Perché quello lanciato dai commercianti è una bandiera bianca, un segnale di frustrante impotenza e una netta bocciatura nei confronti del ceto politico locale. Se, come ci avete dimostrato, non siete capaci di sistemare le brutture della Ticosa, del lungolago, della sporcizia, e dei muri imbrattati, almeno celate le brutture, si dice in sostanza nel messaggio a cui peraltro il sindaco ha risposto con un balbettio.
Potrebbe quasi sembrare un atto d'amore disperato verso Como se non provenisse da una categoria spesso abituata come usava dire l'ex sindaco Renzo Pigni, a tenere la testa nel cassetto.
Ma è comunque legittimo che i commercianti si preoccupino anche dei loro interessi nel momento in cui, a causa dell'incapacità amministrativa, si rischia di perdere l'occasione offerta da Expo.
Il problema però risiede nel salto di qualità verso il basso rappresentato nella denuncia. Non c'è altra soluzione che quella di limitare i danni, di occultare ciò che non è opportuno far vedere. Come quelle famiglie di una volta che, in occasione di visite importanti, mettevano sotto chiave il parente imbarazzante.

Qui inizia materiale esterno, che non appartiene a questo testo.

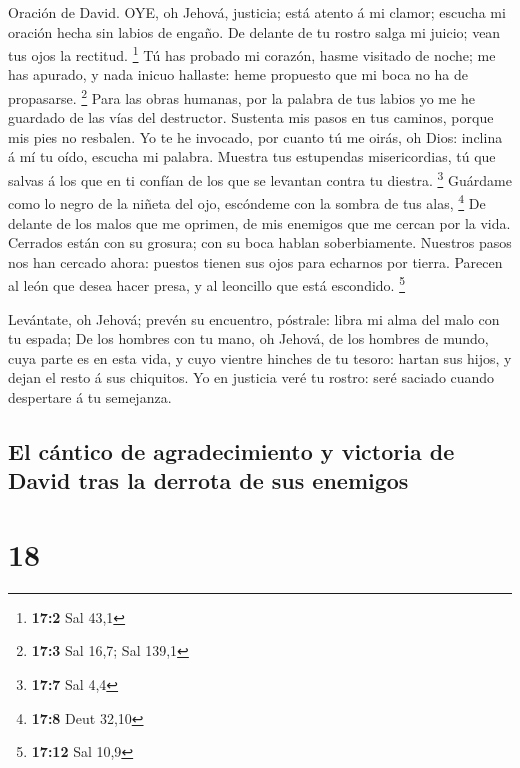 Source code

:  Oración de David. OYE, oh Jehová, justicia; está atento á
mi clamor; escucha mi oración hecha sin labios de engaño. 
De delante de tu rostro salga mi juicio; vean tus ojos la rectitud.
\footnote{\textbf{17:2} Sal 43,1}  Tú has probado mi
corazón, hasme visitado de noche; me has apurado, y nada inicuo
hallaste: heme propuesto que mi boca no ha de propasarse. \footnote{\textbf{17:3}
  Sal 16,7; Sal 139,1}  Para las obras humanas, por la
palabra de tus labios yo me he guardado de las vías del destructor.
 Sustenta mis pasos en tus caminos, porque mis pies no
resbalen.  Yo te he invocado, por cuanto tú me oirás, oh
Dios: inclina á mí tu oído, escucha mi palabra.  Muestra tus
estupendas misericordias, tú que salvas á los que en ti confían de los
que se levantan contra tu diestra. \footnote{\textbf{17:7} Sal 4,4}
 Guárdame como lo negro de la niñeta del ojo, escóndeme con
la sombra de tus alas, \footnote{\textbf{17:8} Deut 32,10} 
De delante de los malos que me oprimen, de mis enemigos que me cercan
por la vida.  Cerrados están con su grosura; con su boca
hablan soberbiamente.  Nuestros pasos nos han cercado
ahora: puestos tienen sus ojos para echarnos por tierra. 
Parecen al león que desea hacer presa, y al leoncillo que está
escondido. \footnote{\textbf{17:12} Sal 10,9}

 Levántate, oh Jehová; prevén su encuentro, póstrale: libra
mi alma del malo con tu espada;  De los hombres con tu
mano, oh Jehová, de los hombres de mundo, cuya parte es en esta vida, y
cuyo vientre hinches de tu tesoro: hartan sus hijos, y dejan el resto á
sus chiquitos.  Yo en justicia veré tu rostro: seré saciado
cuando despertare á tu semejanza.

\hypertarget{el-cuxe1ntico-de-agradecimiento-y-victoria-de-david-tras-la-derrota-de-sus-enemigos}{%
\subsection{El cántico de agradecimiento y victoria de David tras la
derrota de sus
enemigos}\label{el-cuxe1ntico-de-agradecimiento-y-victoria-de-david-tras-la-derrota-de-sus-enemigos}}

\hypertarget{section-17}{%
\section{18}\label{section-17}}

Siamo a Como impresentabile. Alla resa. Che però non può essere definitiva. Perché la città possiede le risorse naturali, ambientali, intellettuali e personali per tirarsi fuori da questo pantano. Le colpe della situazione non sono né dei comaschi né di Como. Che somiglia un po' a una Cenerentola oppressa da matrigne e sorellastre che non è difficile individuare in chi ha governato il Comune in questi ultimi anni.
La sortita dei commercianti, categoria peraltro non ostile dal punto di vista politico dalla maggioranza di palazzo Cernezzi, è la certificazione del definitivo fallimento. Per salvare il salvabile bisogna usare artifici come i fondali di cartapesta che il fascismo usò a Roma nel 1938 per celare i tuguri agli occhi di Hitler in visita.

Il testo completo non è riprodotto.